• [WHAT YOU SHOULD DO]
Search term "puts": copy each line of the records that contains it.

• [RECORDS SUPPLIED]
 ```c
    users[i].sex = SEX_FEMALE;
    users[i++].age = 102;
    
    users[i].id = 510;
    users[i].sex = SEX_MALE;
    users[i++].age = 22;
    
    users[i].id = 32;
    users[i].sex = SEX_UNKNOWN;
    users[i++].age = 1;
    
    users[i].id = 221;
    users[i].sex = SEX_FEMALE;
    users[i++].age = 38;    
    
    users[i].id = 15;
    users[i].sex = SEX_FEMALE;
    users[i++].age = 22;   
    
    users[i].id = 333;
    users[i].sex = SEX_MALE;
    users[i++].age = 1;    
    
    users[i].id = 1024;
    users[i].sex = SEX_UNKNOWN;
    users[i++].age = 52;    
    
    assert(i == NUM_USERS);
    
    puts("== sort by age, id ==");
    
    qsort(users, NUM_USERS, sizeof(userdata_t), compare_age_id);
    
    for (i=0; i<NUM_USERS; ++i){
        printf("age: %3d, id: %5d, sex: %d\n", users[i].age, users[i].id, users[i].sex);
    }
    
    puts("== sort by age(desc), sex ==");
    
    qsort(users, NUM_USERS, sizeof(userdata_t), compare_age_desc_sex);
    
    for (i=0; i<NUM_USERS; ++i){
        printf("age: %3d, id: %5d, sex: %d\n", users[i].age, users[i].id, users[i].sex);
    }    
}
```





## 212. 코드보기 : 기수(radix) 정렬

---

• [EXERCISE SOLUTION]
    puts("== sort by age, id ==");
    puts("== sort by age(desc), sex ==");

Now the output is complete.